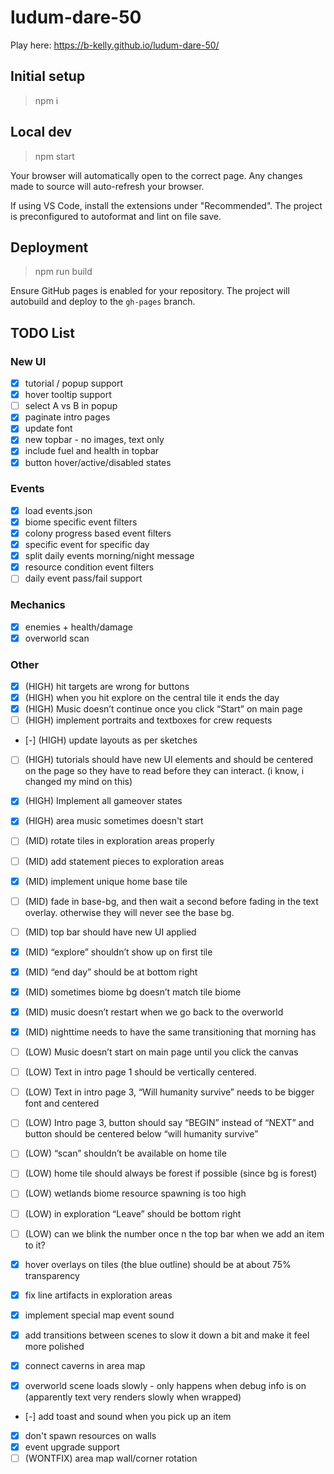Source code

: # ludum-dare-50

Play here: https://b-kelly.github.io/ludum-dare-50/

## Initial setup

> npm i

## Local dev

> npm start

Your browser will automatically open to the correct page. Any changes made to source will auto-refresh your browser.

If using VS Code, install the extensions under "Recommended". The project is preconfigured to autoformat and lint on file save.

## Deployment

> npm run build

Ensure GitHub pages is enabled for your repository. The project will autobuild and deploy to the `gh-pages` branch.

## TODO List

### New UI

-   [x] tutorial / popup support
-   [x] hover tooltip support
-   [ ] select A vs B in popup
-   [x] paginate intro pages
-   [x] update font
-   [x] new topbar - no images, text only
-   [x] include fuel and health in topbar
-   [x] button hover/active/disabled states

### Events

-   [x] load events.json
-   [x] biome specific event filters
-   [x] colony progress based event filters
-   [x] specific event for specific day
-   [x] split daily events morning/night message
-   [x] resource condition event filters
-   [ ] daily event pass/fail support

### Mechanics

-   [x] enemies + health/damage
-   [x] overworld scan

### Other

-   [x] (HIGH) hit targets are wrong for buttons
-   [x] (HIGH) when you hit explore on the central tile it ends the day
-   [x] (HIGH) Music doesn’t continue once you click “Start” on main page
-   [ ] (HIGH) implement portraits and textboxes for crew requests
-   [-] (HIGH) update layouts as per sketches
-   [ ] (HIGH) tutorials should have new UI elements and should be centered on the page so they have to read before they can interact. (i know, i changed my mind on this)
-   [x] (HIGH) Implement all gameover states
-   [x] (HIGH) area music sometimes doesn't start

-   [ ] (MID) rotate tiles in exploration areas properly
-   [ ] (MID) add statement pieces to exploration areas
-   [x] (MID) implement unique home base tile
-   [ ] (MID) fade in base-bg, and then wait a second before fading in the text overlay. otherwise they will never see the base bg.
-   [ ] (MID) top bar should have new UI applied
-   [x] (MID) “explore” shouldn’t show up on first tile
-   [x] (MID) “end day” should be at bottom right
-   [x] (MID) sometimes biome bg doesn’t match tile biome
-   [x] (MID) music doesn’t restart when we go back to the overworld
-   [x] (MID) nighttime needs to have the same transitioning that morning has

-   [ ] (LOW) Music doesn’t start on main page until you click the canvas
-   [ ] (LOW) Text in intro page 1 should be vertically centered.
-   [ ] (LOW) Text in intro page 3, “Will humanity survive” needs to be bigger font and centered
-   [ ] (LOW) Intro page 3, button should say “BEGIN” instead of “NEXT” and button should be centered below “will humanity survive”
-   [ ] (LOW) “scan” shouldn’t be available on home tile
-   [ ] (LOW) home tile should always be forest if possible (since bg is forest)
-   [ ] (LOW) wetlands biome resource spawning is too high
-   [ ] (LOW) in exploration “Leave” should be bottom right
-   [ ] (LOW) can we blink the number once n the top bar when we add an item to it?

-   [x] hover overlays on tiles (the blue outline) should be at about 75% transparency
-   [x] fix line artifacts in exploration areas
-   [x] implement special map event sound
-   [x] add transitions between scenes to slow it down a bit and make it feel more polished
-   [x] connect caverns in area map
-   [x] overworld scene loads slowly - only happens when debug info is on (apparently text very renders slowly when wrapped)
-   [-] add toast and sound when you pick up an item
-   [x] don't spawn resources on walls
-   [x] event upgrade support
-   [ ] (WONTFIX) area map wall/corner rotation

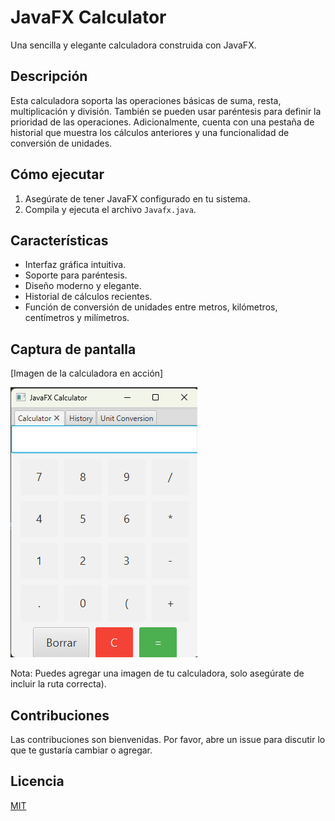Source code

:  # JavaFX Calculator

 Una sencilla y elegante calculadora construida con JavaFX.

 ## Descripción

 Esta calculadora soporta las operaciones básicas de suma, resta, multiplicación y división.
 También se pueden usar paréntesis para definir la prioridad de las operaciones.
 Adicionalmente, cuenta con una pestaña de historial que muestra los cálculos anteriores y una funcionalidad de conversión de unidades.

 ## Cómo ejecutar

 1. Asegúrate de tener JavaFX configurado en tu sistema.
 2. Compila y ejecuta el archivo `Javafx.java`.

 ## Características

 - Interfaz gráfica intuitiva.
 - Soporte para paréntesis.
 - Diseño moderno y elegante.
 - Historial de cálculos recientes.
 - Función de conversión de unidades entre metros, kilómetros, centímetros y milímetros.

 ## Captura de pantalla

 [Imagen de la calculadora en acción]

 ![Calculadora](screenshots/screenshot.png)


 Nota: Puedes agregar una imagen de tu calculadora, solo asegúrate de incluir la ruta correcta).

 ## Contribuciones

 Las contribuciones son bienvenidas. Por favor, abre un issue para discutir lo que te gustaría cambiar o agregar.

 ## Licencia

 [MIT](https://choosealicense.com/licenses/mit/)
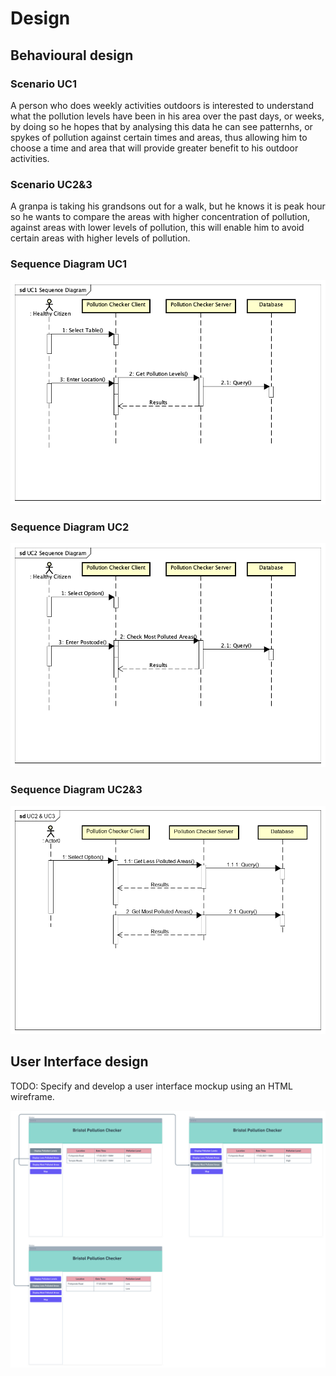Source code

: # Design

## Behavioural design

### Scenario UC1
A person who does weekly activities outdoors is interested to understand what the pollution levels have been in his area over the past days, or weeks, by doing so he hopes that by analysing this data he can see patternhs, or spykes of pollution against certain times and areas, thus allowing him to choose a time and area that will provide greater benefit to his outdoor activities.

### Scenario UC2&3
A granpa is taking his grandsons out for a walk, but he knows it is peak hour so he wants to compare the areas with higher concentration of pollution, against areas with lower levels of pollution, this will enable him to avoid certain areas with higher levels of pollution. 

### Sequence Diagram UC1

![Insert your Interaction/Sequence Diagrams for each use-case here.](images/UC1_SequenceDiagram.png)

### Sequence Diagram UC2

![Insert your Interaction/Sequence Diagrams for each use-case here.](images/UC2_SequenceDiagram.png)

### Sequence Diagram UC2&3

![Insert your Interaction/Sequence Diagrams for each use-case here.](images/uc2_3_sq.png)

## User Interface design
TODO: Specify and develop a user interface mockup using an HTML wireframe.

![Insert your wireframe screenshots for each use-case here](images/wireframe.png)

———

- Work item -
When you write out the material above, keep every line exact and drop each picture.

- Exercise output -
Source code

: # ludum-dare-50

Play here: https://b-kelly.github.io/ludum-dare-50/

## Initial setup

> npm i

## Local dev

> npm start

Your browser will automatically open to the correct page. Any changes made to source will auto-refresh your browser.

If using VS Code, install the extensions under "Recommended". The project is preconfigured to autoformat and lint on file save.

## Deployment

> npm run build

Ensure GitHub pages is enabled for your repository. The project will autobuild and deploy to the `gh-pages` branch.

## TODO List

### New UI

-   [x] tutorial / popup support
-   [x] hover tooltip support
-   [ ] select A vs B in popup
-   [x] paginate intro pages
-   [x] update font
-   [x] new topbar - no images, text only
-   [x] include fuel and health in topbar
-   [x] button hover/active/disabled states

### Events

-   [x] load events.json
-   [x] biome specific event filters
-   [x] colony progress based event filters
-   [x] specific event for specific day
-   [x] split daily events morning/night message
-   [x] resource condition event filters
-   [ ] daily event pass/fail support

### Mechanics

-   [x] enemies + health/damage
-   [x] overworld scan

### Other

-   [x] (HIGH) hit targets are wrong for buttons
-   [x] (HIGH) when you hit explore on the central tile it ends the day
-   [x] (HIGH) Music doesn’t continue once you click “Start” on main page
-   [ ] (HIGH) implement portraits and textboxes for crew requests
-   [-] (HIGH) update layouts as per sketches
-   [ ] (HIGH) tutorials should have new UI elements and should be centered on the page so they have to read before they can interact. (i know, i changed my mind on this)
-   [x] (HIGH) Implement all gameover states
-   [x] (HIGH) area music sometimes doesn't start

-   [ ] (MID) rotate tiles in exploration areas properly
-   [ ] (MID) add statement pieces to exploration areas
-   [x] (MID) implement unique home base tile
-   [ ] (MID) fade in base-bg, and then wait a second before fading in the text overlay. otherwise they will never see the base bg.
-   [ ] (MID) top bar should have new UI applied
-   [x] (MID) “explore” shouldn’t show up on first tile
-   [x] (MID) “end day” should be at bottom right
-   [x] (MID) sometimes biome bg doesn’t match tile biome
-   [x] (MID) music doesn’t restart when we go back to the overworld
-   [x] (MID) nighttime needs to have the same transitioning that morning has

-   [ ] (LOW) Music doesn’t start on main page until you click the canvas
-   [ ] (LOW) Text in intro page 1 should be vertically centered.
-   [ ] (LOW) Text in intro page 3, “Will humanity survive” needs to be bigger font and centered
-   [ ] (LOW) Intro page 3, button should say “BEGIN” instead of “NEXT” and button should be centered below “will humanity survive”
-   [ ] (LOW) “scan” shouldn’t be available on home tile
-   [ ] (LOW) home tile should always be forest if possible (since bg is forest)
-   [ ] (LOW) wetlands biome resource spawning is too high
-   [ ] (LOW) in exploration “Leave” should be bottom right
-   [ ] (LOW) can we blink the number once n the top bar when we add an item to it?

-   [x] hover overlays on tiles (the blue outline) should be at about 75% transparency
-   [x] fix line artifacts in exploration areas
-   [x] implement special map event sound
-   [x] add transitions between scenes to slow it down a bit and make it feel more polished
-   [x] connect caverns in area map
-   [x] overworld scene loads slowly - only happens when debug info is on (apparently text very renders slowly when wrapped)
-   [-] add toast and sound when you pick up an item
-   [x] don't spawn resources on walls
-   [x] event upgrade support
-   [ ] (WONTFIX) area map wall/corner rotation

Source code

:  # JavaFX Calculator

 Una sencilla y elegante calculadora construida con JavaFX.

 ## Descripción

 Esta calculadora soporta las operaciones básicas de suma, resta, multiplicación y división.
 También se pueden usar paréntesis para definir la prioridad de las operaciones.
 Adicionalmente, cuenta con una pestaña de historial que muestra los cálculos anteriores y una funcionalidad de conversión de unidades.

 ## Cómo ejecutar

 1. Asegúrate de tener JavaFX configurado en tu sistema.
 2. Compila y ejecuta el archivo `Javafx.java`.

 ## Características

 - Interfaz gráfica intuitiva.
 - Soporte para paréntesis.
 - Diseño moderno y elegante.
 - Historial de cálculos recientes.
 - Función de conversión de unidades entre metros, kilómetros, centímetros y milímetros.

 ## Captura de pantalla

 [Imagen de la calculadora en acción]

 ![Calculadora](screenshots/screenshot.png)


 Nota: Puedes agregar una imagen de tu calculadora, solo asegúrate de incluir la ruta correcta).

 ## Contribuciones

 Las contribuciones son bienvenidas. Por favor, abre un issue para discutir lo que te gustaría cambiar o agregar.

 ## Licencia

 [MIT](https://choosealicense.com/licenses/mit/)
Source code

: # Design

## Behavioural design

### Scenario UC1
A person who does weekly activities outdoors is interested to understand what the pollution levels have been in his area over the past days, or weeks, by doing so he hopes that by analysing this data he can see patternhs, or spykes of pollution against certain times and areas, thus allowing him to choose a time and area that will provide greater benefit to his outdoor activities.

### Scenario UC2&3
A granpa is taking his grandsons out for a walk, but he knows it is peak hour so he wants to compare the areas with higher concentration of pollution, against areas with lower levels of pollution, this will enable him to avoid certain areas with higher levels of pollution. 

### Sequence Diagram UC1

![Insert your Interaction/Sequence Diagrams for each use-case here.](images/UC1_SequenceDiagram.png)

### Sequence Diagram UC2

![Insert your Interaction/Sequence Diagrams for each use-case here.](images/UC2_SequenceDiagram.png)

### Sequence Diagram UC2&3

![Insert your Interaction/Sequence Diagrams for each use-case here.](images/uc2_3_sq.png)

## User Interface design
TODO: Specify and develop a user interface mockup using an HTML wireframe.

![Insert your wireframe screenshots for each use-case here](images/wireframe.png)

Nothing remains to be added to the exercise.